Katzenallergie Symptome Husten

Allergiesymptome Husten

in der Kehle, von einer ständigen Reizung der Kehle bis hin zu schweren Hustenanfällen. Zuerst wird der Arzt Sie fragen, was genau Ihre Symptome sind: Wann treten sie auf? Symptome wie Niesen, Juckreiz, Tränen und Husten treten plötzlich auf, und letztlich sind auch Symptome wie Atemnot und Husten gefährlich. Die häufigsten Symptome einer Katzenallergie sind laufende Nase, tränende Augen, Niesen, Husten und Keuchen.

Katzen-Allergie " die besten Tips und Kniffe

Rund 4,5 Mio. Menschen in Deutschland sind von einer durch Milbenkot verursachten Stauballergie betroffen. Oftmals haben Betroffene auch eine Katzenhaarallergie und andere tierische Haare. Eine Katzenallergie muss zunächst von einem Facharzt diagnostiziert werden, z.B. wird ein Test für eine Katzenallergie durchführt. Vielfach ist es ratsam, die betroffene Person zu verschenken.

Seien Sie nicht entmutigt, denn es gibt sowieso die Möglichkeit, mit der Katz zu leben. Die Katzenallergie kann langsam, aber auch verhältnismäßig schnell einsetzen. Die Symptome sind oft ähnlich wie bei einer Erkrankung. Darüber hinaus sind unterschiedliche Hautreaktionen möglich. Andere Hautrötungen, Juckreiz und Rötung sind ebenfalls Zeichen einer Erkrankung. Teilweise treten Asthmasymptome mit Atemnot auf.

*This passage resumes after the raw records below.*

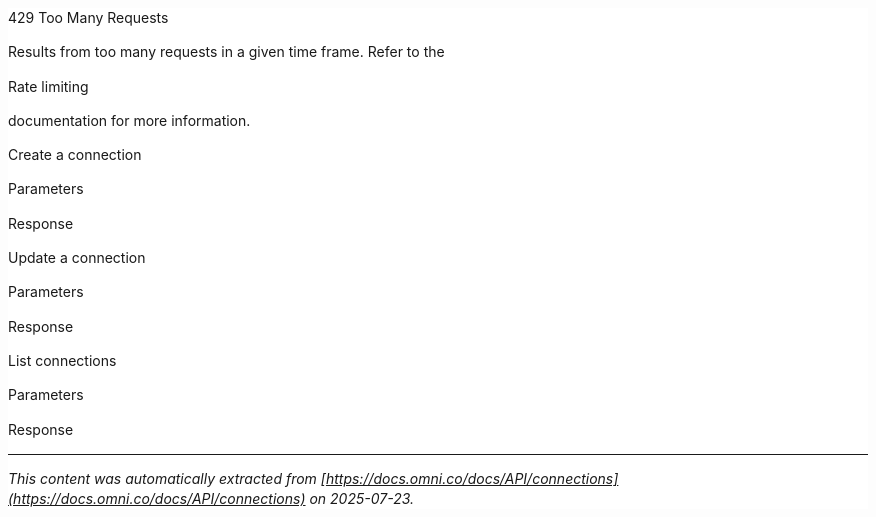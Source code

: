 429 Too Many Requests

Results from too many requests in a given time frame. Refer to the

Rate limiting

documentation for more information.

Create a connection

Parameters

Response

Update a connection

Parameters

Response

List connections

Parameters

Response

---

*This content was automatically extracted from [https://docs.omni.co/docs/API/connections](https://docs.omni.co/docs/API/connections) on 2025-07-23.*
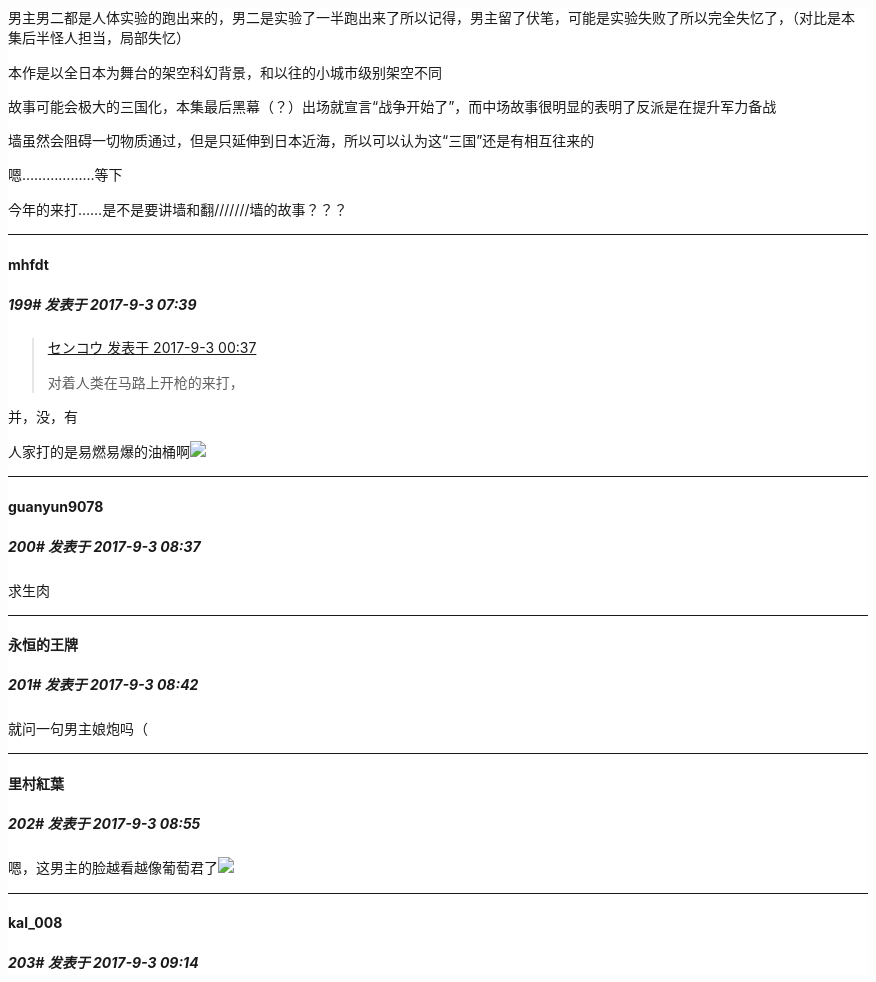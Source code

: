 男主男二都是人体实验的跑出来的，男二是实验了一半跑出来了所以记得，男主留了伏笔，可能是实验失败了所以完全失忆了，（对比是本集后半怪人担当，局部失忆）

本作是以全日本为舞台的架空科幻背景，和以往的小城市级别架空不同

故事可能会极大的三国化，本集最后黑幕（？）出场就宣言“战争开始了”，而中场故事很明显的表明了反派是在提升军力备战

墙虽然会阻碍一切物质通过，但是只延伸到日本近海，所以可以认为这“三国”还是有相互往来的


嗯………………等下

今年的来打……是不是要讲墙和翻///////墙的故事？？？


-----

####  mhfdt  
##### 199#       发表于 2017-9-3 07:39


<blockquote><a href="httphttps://bbs.saraba1st.com/2b/forum.php?mod=redirect&amp;goto=findpost&amp;pid=37081035&amp;ptid=1513038" target="_blank">センコウ 发表于 2017-9-3 00:37</a>

对着人类在马路上开枪的来打，</blockquote>
并，没，有

人家打的是易燃易爆的油桶啊<img src="https://static.saraba1st.com/image/smiley/face/119.gif" referrerpolicy="no-referrer">


-----

####  guanyun9078  
##### 200#       发表于 2017-9-3 08:37


求生肉


-----

####  永恒的王牌  
##### 201#       发表于 2017-9-3 08:42


就问一句男主娘炮吗（


-----

####  里村紅葉  
##### 202#       发表于 2017-9-3 08:55


嗯，这男主的脸越看越像葡萄君了<img src="https://static.saraba1st.com/image/smiley/face2017/018.png" referrerpolicy="no-referrer">


-----

####  kal_008  
##### 203#       发表于 2017-9-3 09:14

Das sind die bekanntesten Symptome: Auslöser der allergischen Reaktionen sind tierische Proteine im Speicher, Schweiss, Urin und Kot der Versuchstiere. Verursacht wird die Hypersensibilität vor allem durch das Eiweiß Fel D 1 (Felis domesticus), das mit dem Speicher der Katzen freigesetzt wird, aber auch in der Flüssigkeit vorkommt.

Das meiste Allergen befindet sich im Spucke. Deshalb kommt es immer noch zu Allergien, wenn die betroffene Person nicht mehr da ist. Besonders viele Allergene: Bei Allergieverdacht kann ein Dermatologe, Internist oder Allergologe einen Nachweis erbringen. Im Hautsticheltest werden zunächst Schachteln auf die Schale gezogen und dann 15-20 allergieauslösende Stoffe (z.B. Haselnüsse, Getreide, Tierallergene....) in eine Schachtel gesprüht.

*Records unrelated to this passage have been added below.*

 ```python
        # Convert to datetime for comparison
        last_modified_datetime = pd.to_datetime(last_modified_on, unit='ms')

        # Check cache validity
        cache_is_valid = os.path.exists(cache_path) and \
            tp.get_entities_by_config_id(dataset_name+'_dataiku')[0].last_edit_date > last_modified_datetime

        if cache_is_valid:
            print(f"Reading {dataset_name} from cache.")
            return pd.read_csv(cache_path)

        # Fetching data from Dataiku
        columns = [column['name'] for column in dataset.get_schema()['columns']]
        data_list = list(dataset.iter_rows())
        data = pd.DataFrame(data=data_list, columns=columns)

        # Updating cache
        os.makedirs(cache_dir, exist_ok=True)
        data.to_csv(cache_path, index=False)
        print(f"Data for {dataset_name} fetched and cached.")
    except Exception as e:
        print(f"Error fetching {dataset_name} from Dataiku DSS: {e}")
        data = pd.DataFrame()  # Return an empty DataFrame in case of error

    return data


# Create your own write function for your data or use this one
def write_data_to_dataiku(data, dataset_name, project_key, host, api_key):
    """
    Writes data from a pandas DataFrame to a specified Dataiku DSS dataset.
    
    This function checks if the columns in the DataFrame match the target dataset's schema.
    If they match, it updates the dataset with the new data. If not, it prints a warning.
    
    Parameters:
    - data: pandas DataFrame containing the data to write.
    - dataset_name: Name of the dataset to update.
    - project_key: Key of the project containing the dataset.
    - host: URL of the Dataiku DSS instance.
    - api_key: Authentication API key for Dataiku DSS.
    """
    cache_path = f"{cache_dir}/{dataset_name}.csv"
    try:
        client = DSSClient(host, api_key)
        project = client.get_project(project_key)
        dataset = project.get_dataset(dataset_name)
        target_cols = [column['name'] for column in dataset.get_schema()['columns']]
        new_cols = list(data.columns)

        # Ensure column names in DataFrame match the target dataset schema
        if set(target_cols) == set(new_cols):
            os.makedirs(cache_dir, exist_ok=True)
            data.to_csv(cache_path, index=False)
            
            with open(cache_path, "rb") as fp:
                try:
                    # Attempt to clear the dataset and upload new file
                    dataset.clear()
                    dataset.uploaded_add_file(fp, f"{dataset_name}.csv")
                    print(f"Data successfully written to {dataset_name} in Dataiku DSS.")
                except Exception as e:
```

Mit Hilfe einer Stachelnadel wird dann die Schale beschädigt, damit das Allergieerreger die Schale passieren kann. Sie kommen mit den zu den körpereigenen Verteidigungszellen gehörenden Mast-Zellen in Kontakt. Ist eine Person gegen diese Stoffe, löst sie eine Allergie aus. Es quillt die Schale auf und fängt an zu nass zu werden; eine Schale bricht aus.

Die Ärztin/der Arzt prüft nach ca. 20 min, welches Allergieauslöser die Erreger sind. Mit Hilfe einer Blutentnahme kann festgestellt werden, ob es sich um Antibiotika gegen gewisse allergieauslösende Stoffe handelt. Es wird ein allergenhaltiges Patch auf die Epidermis aufgetragen. Diese wird nach 48 Std. beseitigt und die Allergie wird vom behandelnden Arzt bewertet.

Während der so genannten Unterempfindlichkeitsbehandlung ( "spezifische Immuntherapie", SIT, "Allergieinjektionen") werden über einen Zeitabschnitt von drei Jahren kleine Mengen des Allergens mit einer Injektionsspritze in den oberen Arm appliziert. Allmählich gewöhnen sich die Menschen an das Allergieerreger und die allergische Reaktion wird schwächer. Naturheilkundige haben das alte Wissen studiert und festgestellt, dass vor allem das aus den Kernen von Schwarzkümmel gewonnene Olivenöl die Symptome von Allergie mildern kann.

Hinweis: Einige Krankenversicherungen decken die Hyposensibilisierungskosten gegen Katzenallergie nicht!